■ What this task involves
Below are some entries. Reproduce them word for word.
[Records for the exercise Boundary: Start]
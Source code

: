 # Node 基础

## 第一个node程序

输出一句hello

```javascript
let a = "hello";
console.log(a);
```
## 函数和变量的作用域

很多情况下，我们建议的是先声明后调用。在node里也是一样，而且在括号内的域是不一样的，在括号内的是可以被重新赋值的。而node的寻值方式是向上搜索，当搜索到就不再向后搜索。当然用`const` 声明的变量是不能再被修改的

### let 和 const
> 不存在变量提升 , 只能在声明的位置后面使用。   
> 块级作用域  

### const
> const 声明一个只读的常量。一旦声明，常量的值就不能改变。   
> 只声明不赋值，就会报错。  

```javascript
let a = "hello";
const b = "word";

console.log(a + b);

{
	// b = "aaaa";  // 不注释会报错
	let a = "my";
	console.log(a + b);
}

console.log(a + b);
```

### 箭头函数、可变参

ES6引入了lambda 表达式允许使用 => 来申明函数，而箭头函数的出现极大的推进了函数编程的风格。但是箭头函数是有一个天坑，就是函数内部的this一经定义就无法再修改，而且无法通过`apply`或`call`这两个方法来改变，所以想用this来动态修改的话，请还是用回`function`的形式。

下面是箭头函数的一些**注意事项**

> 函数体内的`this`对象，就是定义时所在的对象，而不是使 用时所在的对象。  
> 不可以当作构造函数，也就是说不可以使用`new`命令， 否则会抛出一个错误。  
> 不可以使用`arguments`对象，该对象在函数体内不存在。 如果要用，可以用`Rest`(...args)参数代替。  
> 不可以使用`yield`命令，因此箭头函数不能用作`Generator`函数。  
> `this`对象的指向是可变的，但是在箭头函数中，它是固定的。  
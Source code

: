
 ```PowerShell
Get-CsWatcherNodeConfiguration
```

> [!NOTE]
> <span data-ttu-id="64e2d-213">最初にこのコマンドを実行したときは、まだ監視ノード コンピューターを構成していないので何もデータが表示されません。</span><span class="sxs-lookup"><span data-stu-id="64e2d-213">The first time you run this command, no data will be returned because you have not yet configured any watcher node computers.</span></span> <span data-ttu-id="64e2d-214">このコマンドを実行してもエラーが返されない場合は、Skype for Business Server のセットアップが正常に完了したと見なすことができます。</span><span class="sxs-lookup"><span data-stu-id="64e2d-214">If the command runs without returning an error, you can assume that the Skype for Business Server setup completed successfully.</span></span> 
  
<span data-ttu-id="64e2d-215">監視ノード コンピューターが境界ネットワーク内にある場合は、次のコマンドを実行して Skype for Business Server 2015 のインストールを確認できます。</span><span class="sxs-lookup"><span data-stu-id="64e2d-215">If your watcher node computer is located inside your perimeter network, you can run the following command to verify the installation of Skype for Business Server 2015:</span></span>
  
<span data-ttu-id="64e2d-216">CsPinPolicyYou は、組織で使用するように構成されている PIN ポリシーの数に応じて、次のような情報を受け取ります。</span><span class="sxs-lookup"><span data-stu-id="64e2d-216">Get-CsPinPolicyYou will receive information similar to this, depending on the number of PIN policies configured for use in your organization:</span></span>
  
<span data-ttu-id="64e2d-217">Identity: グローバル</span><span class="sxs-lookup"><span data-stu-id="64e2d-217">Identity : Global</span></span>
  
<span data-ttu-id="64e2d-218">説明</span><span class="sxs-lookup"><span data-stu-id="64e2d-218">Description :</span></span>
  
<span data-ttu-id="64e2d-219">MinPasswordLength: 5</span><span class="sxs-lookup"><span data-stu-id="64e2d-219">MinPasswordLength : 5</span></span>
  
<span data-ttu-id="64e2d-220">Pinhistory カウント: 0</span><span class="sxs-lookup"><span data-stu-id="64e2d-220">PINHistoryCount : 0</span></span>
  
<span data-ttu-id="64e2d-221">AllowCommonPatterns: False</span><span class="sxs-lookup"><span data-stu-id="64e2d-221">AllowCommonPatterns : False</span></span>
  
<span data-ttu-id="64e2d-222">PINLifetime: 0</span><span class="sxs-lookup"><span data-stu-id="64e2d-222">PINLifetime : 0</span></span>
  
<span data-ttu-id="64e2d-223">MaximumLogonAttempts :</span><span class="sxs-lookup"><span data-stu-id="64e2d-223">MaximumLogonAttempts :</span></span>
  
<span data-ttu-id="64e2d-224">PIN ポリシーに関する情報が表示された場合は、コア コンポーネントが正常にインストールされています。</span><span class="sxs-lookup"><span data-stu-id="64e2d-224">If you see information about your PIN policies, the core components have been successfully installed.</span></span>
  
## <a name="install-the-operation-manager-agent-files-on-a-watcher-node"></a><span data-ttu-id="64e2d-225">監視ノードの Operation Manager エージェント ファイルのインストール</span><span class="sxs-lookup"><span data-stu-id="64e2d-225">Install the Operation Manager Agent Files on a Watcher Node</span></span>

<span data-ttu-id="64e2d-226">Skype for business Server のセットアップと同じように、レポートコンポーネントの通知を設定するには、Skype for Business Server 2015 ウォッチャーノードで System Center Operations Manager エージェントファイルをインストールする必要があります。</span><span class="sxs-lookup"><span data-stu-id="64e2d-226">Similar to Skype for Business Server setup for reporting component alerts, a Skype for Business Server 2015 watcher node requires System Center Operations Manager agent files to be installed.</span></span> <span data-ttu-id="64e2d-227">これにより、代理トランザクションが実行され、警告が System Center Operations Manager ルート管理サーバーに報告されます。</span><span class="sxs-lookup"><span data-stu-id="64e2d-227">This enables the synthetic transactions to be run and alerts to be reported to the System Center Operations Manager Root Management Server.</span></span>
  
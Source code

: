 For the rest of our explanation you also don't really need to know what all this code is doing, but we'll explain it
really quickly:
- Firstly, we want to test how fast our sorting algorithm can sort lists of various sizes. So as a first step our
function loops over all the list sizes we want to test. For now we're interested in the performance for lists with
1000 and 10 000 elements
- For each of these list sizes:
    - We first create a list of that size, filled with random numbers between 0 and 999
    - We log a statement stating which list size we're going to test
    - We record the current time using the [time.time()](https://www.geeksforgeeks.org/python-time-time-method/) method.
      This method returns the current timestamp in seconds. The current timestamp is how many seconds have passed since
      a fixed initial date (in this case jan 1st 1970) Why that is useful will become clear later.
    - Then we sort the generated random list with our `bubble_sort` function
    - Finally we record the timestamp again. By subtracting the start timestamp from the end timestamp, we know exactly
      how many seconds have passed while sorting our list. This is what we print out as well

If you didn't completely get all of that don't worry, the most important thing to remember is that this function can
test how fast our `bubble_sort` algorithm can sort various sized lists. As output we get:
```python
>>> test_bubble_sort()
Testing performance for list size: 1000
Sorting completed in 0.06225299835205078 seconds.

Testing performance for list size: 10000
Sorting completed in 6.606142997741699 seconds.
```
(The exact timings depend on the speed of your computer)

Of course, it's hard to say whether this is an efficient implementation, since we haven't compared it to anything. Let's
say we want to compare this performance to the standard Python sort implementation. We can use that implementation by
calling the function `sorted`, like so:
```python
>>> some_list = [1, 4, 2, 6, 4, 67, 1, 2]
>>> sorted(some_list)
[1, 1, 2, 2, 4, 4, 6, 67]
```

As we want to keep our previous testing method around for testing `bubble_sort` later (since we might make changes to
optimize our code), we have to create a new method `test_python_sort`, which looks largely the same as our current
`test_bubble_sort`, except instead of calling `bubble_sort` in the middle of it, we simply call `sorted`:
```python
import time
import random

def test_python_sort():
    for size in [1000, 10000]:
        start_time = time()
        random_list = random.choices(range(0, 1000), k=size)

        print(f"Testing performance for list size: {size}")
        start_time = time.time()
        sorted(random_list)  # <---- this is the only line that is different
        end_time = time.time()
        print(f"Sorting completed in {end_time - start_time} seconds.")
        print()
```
[Records for the exercise Boundary: End]
■ Task solution
Source code

: # Node 基础

## 第一个node程序

输出一句hello

```javascript
let a = "hello";
console.log(a);
```
## 函数和变量的作用域

很多情况下，我们建议的是先声明后调用。在node里也是一样，而且在括号内的域是不一样的，在括号内的是可以被重新赋值的。而node的寻值方式是向上搜索，当搜索到就不再向后搜索。当然用`const` 声明的变量是不能再被修改的

### let 和 const
> 不存在变量提升 , 只能在声明的位置后面使用。   
> 块级作用域  

### const
> const 声明一个只读的常量。一旦声明，常量的值就不能改变。   
> 只声明不赋值，就会报错。  

```javascript
let a = "hello";
const b = "word";

console.log(a + b);

{
	// b = "aaaa";  // 不注释会报错
	let a = "my";
	console.log(a + b);
}

console.log(a + b);
```

### 箭头函数、可变参

ES6引入了lambda 表达式允许使用 => 来申明函数，而箭头函数的出现极大的推进了函数编程的风格。但是箭头函数是有一个天坑，就是函数内部的this一经定义就无法再修改，而且无法通过`apply`或`call`这两个方法来改变，所以想用this来动态修改的话，请还是用回`function`的形式。

下面是箭头函数的一些**注意事项**

> 函数体内的`this`对象，就是定义时所在的对象，而不是使 用时所在的对象。  
> 不可以当作构造函数，也就是说不可以使用`new`命令， 否则会抛出一个错误。  
> 不可以使用`arguments`对象，该对象在函数体内不存在。 如果要用，可以用`Rest`(...args)参数代替。  
> 不可以使用`yield`命令，因此箭头函数不能用作`Generator`函数。  
> `this`对象的指向是可变的，但是在箭头函数中，它是固定的。  
Source code

:
 ```PowerShell
Get-CsWatcherNodeConfiguration
```

> [!NOTE]
> <span data-ttu-id="64e2d-213">最初にこのコマンドを実行したときは、まだ監視ノード コンピューターを構成していないので何もデータが表示されません。</span><span class="sxs-lookup"><span data-stu-id="64e2d-213">The first time you run this command, no data will be returned because you have not yet configured any watcher node computers.</span></span> <span data-ttu-id="64e2d-214">このコマンドを実行してもエラーが返されない場合は、Skype for Business Server のセットアップが正常に完了したと見なすことができます。</span><span class="sxs-lookup"><span data-stu-id="64e2d-214">If the command runs without returning an error, you can assume that the Skype for Business Server setup completed successfully.</span></span> 
  
<span data-ttu-id="64e2d-215">監視ノード コンピューターが境界ネットワーク内にある場合は、次のコマンドを実行して Skype for Business Server 2015 のインストールを確認できます。</span><span class="sxs-lookup"><span data-stu-id="64e2d-215">If your watcher node computer is located inside your perimeter network, you can run the following command to verify the installation of Skype for Business Server 2015:</span></span>
  
<span data-ttu-id="64e2d-216">CsPinPolicyYou は、組織で使用するように構成されている PIN ポリシーの数に応じて、次のような情報を受け取ります。</span><span class="sxs-lookup"><span data-stu-id="64e2d-216">Get-CsPinPolicyYou will receive information similar to this, depending on the number of PIN policies configured for use in your organization:</span></span>
  
<span data-ttu-id="64e2d-217">Identity: グローバル</span><span class="sxs-lookup"><span data-stu-id="64e2d-217">Identity : Global</span></span>
  
<span data-ttu-id="64e2d-218">説明</span><span class="sxs-lookup"><span data-stu-id="64e2d-218">Description :</span></span>
  
<span data-ttu-id="64e2d-219">MinPasswordLength: 5</span><span class="sxs-lookup"><span data-stu-id="64e2d-219">MinPasswordLength : 5</span></span>
  
<span data-ttu-id="64e2d-220">Pinhistory カウント: 0</span><span class="sxs-lookup"><span data-stu-id="64e2d-220">PINHistoryCount : 0</span></span>
  
<span data-ttu-id="64e2d-221">AllowCommonPatterns: False</span><span class="sxs-lookup"><span data-stu-id="64e2d-221">AllowCommonPatterns : False</span></span>
  
<span data-ttu-id="64e2d-222">PINLifetime: 0</span><span class="sxs-lookup"><span data-stu-id="64e2d-222">PINLifetime : 0</span></span>
  
<span data-ttu-id="64e2d-223">MaximumLogonAttempts :</span><span class="sxs-lookup"><span data-stu-id="64e2d-223">MaximumLogonAttempts :</span></span>
  
<span data-ttu-id="64e2d-224">PIN ポリシーに関する情報が表示された場合は、コア コンポーネントが正常にインストールされています。</span><span class="sxs-lookup"><span data-stu-id="64e2d-224">If you see information about your PIN policies, the core components have been successfully installed.</span></span>
  
## <a name="install-the-operation-manager-agent-files-on-a-watcher-node"></a><span data-ttu-id="64e2d-225">監視ノードの Operation Manager エージェント ファイルのインストール</span><span class="sxs-lookup"><span data-stu-id="64e2d-225">Install the Operation Manager Agent Files on a Watcher Node</span></span>

<span data-ttu-id="64e2d-226">Skype for business Server のセットアップと同じように、レポートコンポーネントの通知を設定するには、Skype for Business Server 2015 ウォッチャーノードで System Center Operations Manager エージェントファイルをインストールする必要があります。</span><span class="sxs-lookup"><span data-stu-id="64e2d-226">Similar to Skype for Business Server setup for reporting component alerts, a Skype for Business Server 2015 watcher node requires System Center Operations Manager agent files to be installed.</span></span> <span data-ttu-id="64e2d-227">これにより、代理トランザクションが実行され、警告が System Center Operations Manager ルート管理サーバーに報告されます。</span><span class="sxs-lookup"><span data-stu-id="64e2d-227">This enables the synthetic transactions to be run and alerts to be reported to the System Center Operations Manager Root Management Server.</span></span>
  
Source code

: For the rest of our explanation you also don't really need to know what all this code is doing, but we'll explain it
really quickly:
- Firstly, we want to test how fast our sorting algorithm can sort lists of various sizes. So as a first step our
function loops over all the list sizes we want to test. For now we're interested in the performance for lists with
1000 and 10 000 elements
- For each of these list sizes:
    - We first create a list of that size, filled with random numbers between 0 and 999
    - We log a statement stating which list size we're going to test
    - We record the current time using the [time.time()](https://www.geeksforgeeks.org/python-time-time-method/) method.
      This method returns the current timestamp in seconds. The current timestamp is how many seconds have passed since
      a fixed initial date (in this case jan 1st 1970) Why that is useful will become clear later.
    - Then we sort the generated random list with our `bubble_sort` function
    - Finally we record the timestamp again. By subtracting the start timestamp from the end timestamp, we know exactly
      how many seconds have passed while sorting our list. This is what we print out as well

If you didn't completely get all of that don't worry, the most important thing to remember is that this function can
test how fast our `bubble_sort` algorithm can sort various sized lists. As output we get:
```python
>>> test_bubble_sort()
Testing performance for list size: 1000
Sorting completed in 0.06225299835205078 seconds.

Testing performance for list size: 10000
Sorting completed in 6.606142997741699 seconds.
```
(The exact timings depend on the speed of your computer)

Of course, it's hard to say whether this is an efficient implementation, since we haven't compared it to anything. Let's
say we want to compare this performance to the standard Python sort implementation. We can use that implementation by
calling the function `sorted`, like so:
```python
>>> some_list = [1, 4, 2, 6, 4, 67, 1, 2]
>>> sorted(some_list)
[1, 1, 2, 2, 4, 4, 6, 67]
```

As we want to keep our previous testing method around for testing `bubble_sort` later (since we might make changes to
optimize our code), we have to create a new method `test_python_sort`, which looks largely the same as our current
`test_bubble_sort`, except instead of calling `bubble_sort` in the middle of it, we simply call `sorted`:
```python
import time
import random

def test_python_sort():
    for size in [1000, 10000]:
        start_time = time()
        random_list = random.choices(range(0, 1000), k=size)

        print(f"Testing performance for list size: {size}")
        start_time = time.time()
        sorted(random_list)  # <---- this is the only line that is different
        end_time = time.time()
        print(f"Sorting completed in {end_time - start_time} seconds.")
        print()
```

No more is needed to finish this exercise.